### ABOUT THIS TASK
All lines from the one containing "contents as of" to the end of the data below are to be returned exactly, both ends included, with nothing added.

(Extracted data entries)
-=-=-=-=-

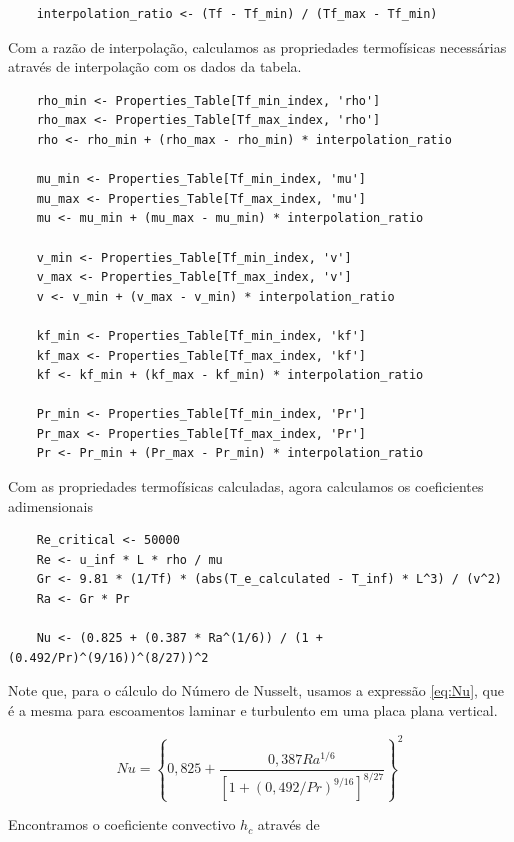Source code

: \documentclass[12pt]{scrartcl}
\begin{document}
\begin{lstlisting}
    interpolation_ratio <- (Tf - Tf_min) / (Tf_max - Tf_min)
\end{lstlisting}

Com a razão de interpolação, calculamos as propriedades termofísicas necessárias através de interpolação 
com os dados da tabela.

\begin{lstlisting}
    rho_min <- Properties_Table[Tf_min_index, 'rho']
    rho_max <- Properties_Table[Tf_max_index, 'rho']
    rho <- rho_min + (rho_max - rho_min) * interpolation_ratio
    
    mu_min <- Properties_Table[Tf_min_index, 'mu']
    mu_max <- Properties_Table[Tf_max_index, 'mu']
    mu <- mu_min + (mu_max - mu_min) * interpolation_ratio
    
    v_min <- Properties_Table[Tf_min_index, 'v']
    v_max <- Properties_Table[Tf_max_index, 'v']
    v <- v_min + (v_max - v_min) * interpolation_ratio
    
    kf_min <- Properties_Table[Tf_min_index, 'kf']
    kf_max <- Properties_Table[Tf_max_index, 'kf']
    kf <- kf_min + (kf_max - kf_min) * interpolation_ratio
    
    Pr_min <- Properties_Table[Tf_min_index, 'Pr']
    Pr_max <- Properties_Table[Tf_max_index, 'Pr']
    Pr <- Pr_min + (Pr_max - Pr_min) * interpolation_ratio
\end{lstlisting}

Com as propriedades termofísicas calculadas, agora calculamos os coeficientes
adimensionais

\begin{lstlisting}
    Re_critical <- 50000
    Re <- u_inf * L * rho / mu
    Gr <- 9.81 * (1/Tf) * (abs(T_e_calculated - T_inf) * L^3) / (v^2)
    Ra <- Gr * Pr

    Nu <- (0.825 + (0.387 * Ra^(1/6)) / (1 + (0.492/Pr)^(9/16))^(8/27))^2
\end{lstlisting}

Note que, para o cálculo do Número de Nusselt, usamos a expressão \eqref{eq:Nu}, que 
é a mesma para escoamentos laminar e turbulento em uma placa plana vertical.

\begin{equation}\label{eq:Nu}
    Nu = \left\{ 0,825 + \frac{0,387Ra^{1/6}}{\left[1 + \left(0,492 / Pr\right)^{9/16}\right]^{8/27}} \right\}^2
\end{equation}

Encontramos o coeficiente convectivo $h_c$ através de 
\end{document}
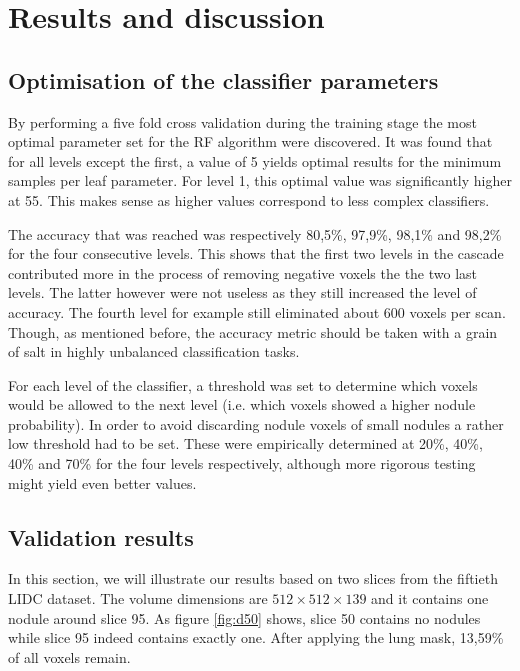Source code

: \section{Results and discussion}
\subsection{Optimisation of the classifier parameters}
By performing a five fold cross validation during the training stage the most
optimal parameter set for the RF algorithm were discovered. It was found that
for all levels except the first, a value of 5 yields optimal results for the
minimum samples per leaf parameter. For level 1, this optimal value was
significantly higher at 55. This makes sense as higher values correspond to less
complex classifiers.

The accuracy that was reached was respectively 80,5\%, 97,9\%, 98,1\% and 98,2\%
for the four consecutive levels. This shows that the first two levels in the
cascade contributed more in the process of removing negative voxels the the two
last levels. The latter however were not useless as they still increased the
level of accuracy. The fourth level for example still eliminated about 600
voxels per scan. Though, as mentioned before, the accuracy metric should be taken
with a grain of salt in highly unbalanced classification tasks.

For each level of the classifier, a threshold was set to determine which voxels
would be allowed to the next level (i.e. which voxels showed a higher nodule
probability). In order to avoid discarding nodule voxels of small nodules a
rather low threshold had to be set. These were empirically determined at 20\%,
40\%, 40\% and 70\% for the four levels respectively, although more rigorous
testing might yield even better values.

\subsection{Validation results}
In this section, we will illustrate our results based on two slices from the
fiftieth LIDC dataset. The volume dimensions are $512 \times 512\times 139$ and
it contains one nodule around slice 95. As figure \ref{fig:d50} shows, slice 50
contains no nodules while slice 95 indeed contains exactly one. After applying
the lung mask, 13,59\% of all voxels remain.

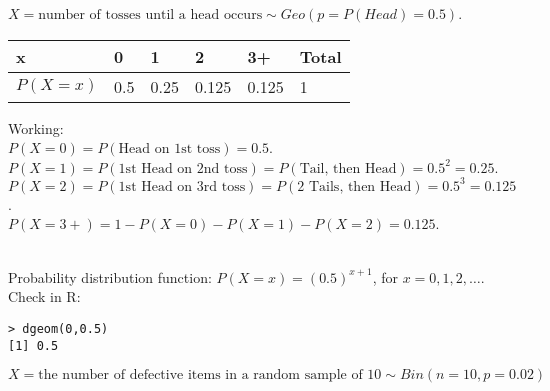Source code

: \documentclass[bigtut]{tutorial}
\begin{document}
\begin{tutorial}
\begin{questions}
\question 

$X = \text{number of tosses until a head occurs} \sim Geo(p=P(Head)=0.5)$. \\

\begin{tabular}{| l | l | l | l | l | l|} \hline
x & 0  \hspace{1cm} & 1 \hspace{1cm}  & 2 \hspace{1cm} & 3+ \hspace{1cm}  &  Total \\ \hline
$P(X=x)$ & 0.5 & 0.25 & 0.125 & 0.125 & 1 \\ \hline
\end{tabular}

\vspace{.5cm}
Working: \\
$P(X=0) = P(\text{Head on 1st toss})= 0.5$.  \\
$P(X=1) = P(\text{1st Head on 2nd toss})= P(\text{Tail, then Head}) = 0.5^2 = 0.25$.\\
$P(X=2) = P(\text{1st Head on 3rd toss})= P(\text{2 Tails, then Head}) = 0.5^3 = 0.125$.\\
$P(X=3+) = 1-P(X=0) - P(X=1) - P(X=2) = 0.125$. \\\

Probability distribution function:
$P(X=x) = (0.5)^{x+1}$, for $x=0,1,2, \ldots$. \\

Check in R: 
\begin{verbatim}
> dgeom(0,0.5)
[1] 0.5
\end{verbatim}


\question 
$X = \text{the number of defective
items in a random sample of 10} \sim Bin(n=10,p=0.02)$ \\

\end{questions}
\end{tutorial}
\end{document}
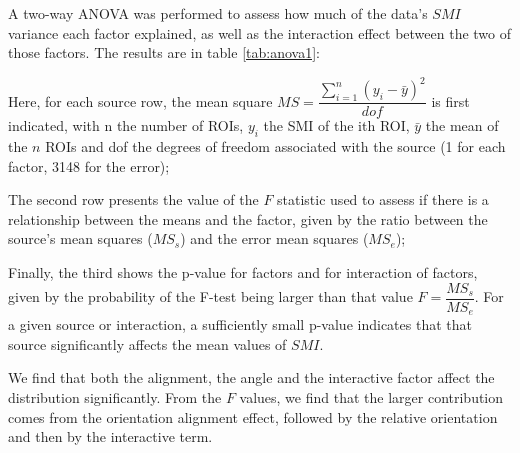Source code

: A two-way ANOVA was performed to assess how much of the data's $SMI$ variance each factor explained, as well as the interaction effect between the two of those factors. The results are in table \ref{tab:anova1}: 

Here, for each source row, the mean square $MS=\dfrac{\sum_{i=1}^n(y_i-\bar{y})^2}{dof}$ is first indicated, with n the number of ROIs, $y_i$ the SMI of the ith ROI, $\bar{y}$ the mean of the $n$ ROIs and dof the degrees of freedom associated with the source (1 for each factor, 3148 for the error); 

The second row presents the value of the $F$ statistic used to assess if there is a relationship between the means and the factor, given by the ratio between the source's mean squares ($MS_s$) and the error mean squares ($MS_e$); 

Finally, the third shows the p-value for factors and for interaction of factors, given by the probability of the F-test being larger than that value $F=\dfrac{MS_s}{MS_e}$. For a given source or interaction, a sufficiently small p-value indicates that that source significantly affects the mean values of $SMI$. 

We find that both the alignment, the angle and the interactive factor affect the distribution significantly. From the $F$ values, we find that the larger contribution comes from the orientation alignment effect, followed by the relative orientation and then by the interactive term.

\begin{table}[H]
\begin{center}\par
{}
 \caption{Two-way ANOVA results for the collinear versus flanking surround effect and iso-oriented versus cross-oriented C-S effect, and interactions.}
    \vspace{-5mm}
    \label{table1}
\end{center}
\end{table}

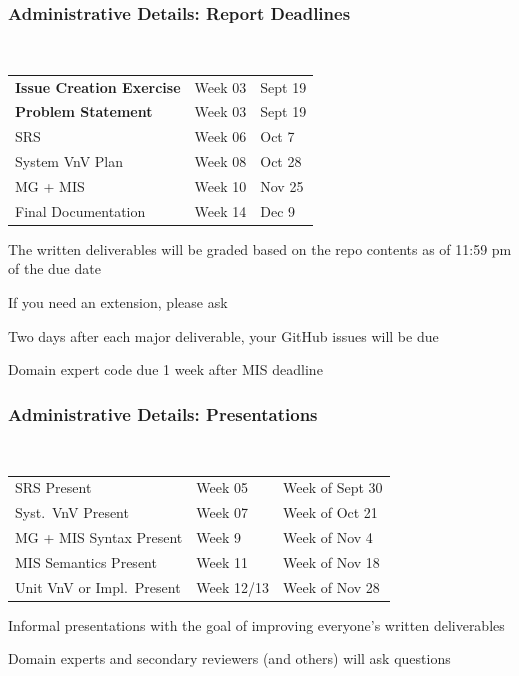 \documentclass[t,12pt,numbers,fleqn]{beamer}
\begin{document}

\begin{frame}
\frametitle{Administrative Details: Report Deadlines}
~\newline
\begin{tabular}{l l l}
\textbf{Issue Creation Exercise} & Week 03 & Sept 19\\
\textbf{Problem Statement} & Week 03 & Sept 19\\
SRS & Week 06 & Oct 7\\
System VnV Plan & Week 08 & Oct 28\\
MG + MIS & Week 10 & Nov 25\\
Final Documentation & Week 14 & Dec 9\\
\end {tabular}

\bi
\item The written deliverables will be graded based on the repo contents as of
11:59 pm of the due date
\item If you need an extension, please ask
\item Two days after each major deliverable, your GitHub issues will be due
\item Domain expert code due 1 week after MIS deadline
\ei

\end{frame}


\begin{frame}
\frametitle{Administrative Details: Presentations}

~\newline
\begin{tabular}{l l l}
SRS Present & Week 05 & Week of Sept 30\\
Syst.\ VnV Present & Week 07 & Week of Oct 21\\
MG + MIS Syntax Present & Week 9 & Week of Nov 4\\
MIS Semantics Present & Week 11 & Week of Nov 18\\
Unit VnV or Impl.\ Present & Week 12/13 & Week of Nov 28\\
\end {tabular}

\bi
\item Informal presentations with the goal of improving everyone's written
  deliverables
\item Domain experts and secondary reviewers (and others) will ask questions
\ei

\end{frame}
\end{document}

-=-=-=-=-

### SOLUTION FOR THIS EXERCISE
\item The written deliverables will be graded based on the repo contents as of
11:59 pm of the due date
\item If you need an extension, please ask
\item Two days after each major deliverable, your GitHub issues will be due
\item Domain expert code due 1 week after MIS deadline
\ei

\end{frame}


\begin{frame}
\frametitle{Administrative Details: Presentations}

~\newline
\begin{tabular}{l l l}
SRS Present & Week 05 & Week of Sept 30\\
Syst.\ VnV Present & Week 07 & Week of Oct 21\\
MG + MIS Syntax Present & Week 9 & Week of Nov 4\\
MIS Semantics Present & Week 11 & Week of Nov 18\\
Unit VnV or Impl.\ Present & Week 12/13 & Week of Nov 28\\
\end {tabular}

\bi
\item Informal presentations with the goal of improving everyone's written
  deliverables
\item Domain experts and secondary reviewers (and others) will ask questions
\ei

\end{frame}
\end{document}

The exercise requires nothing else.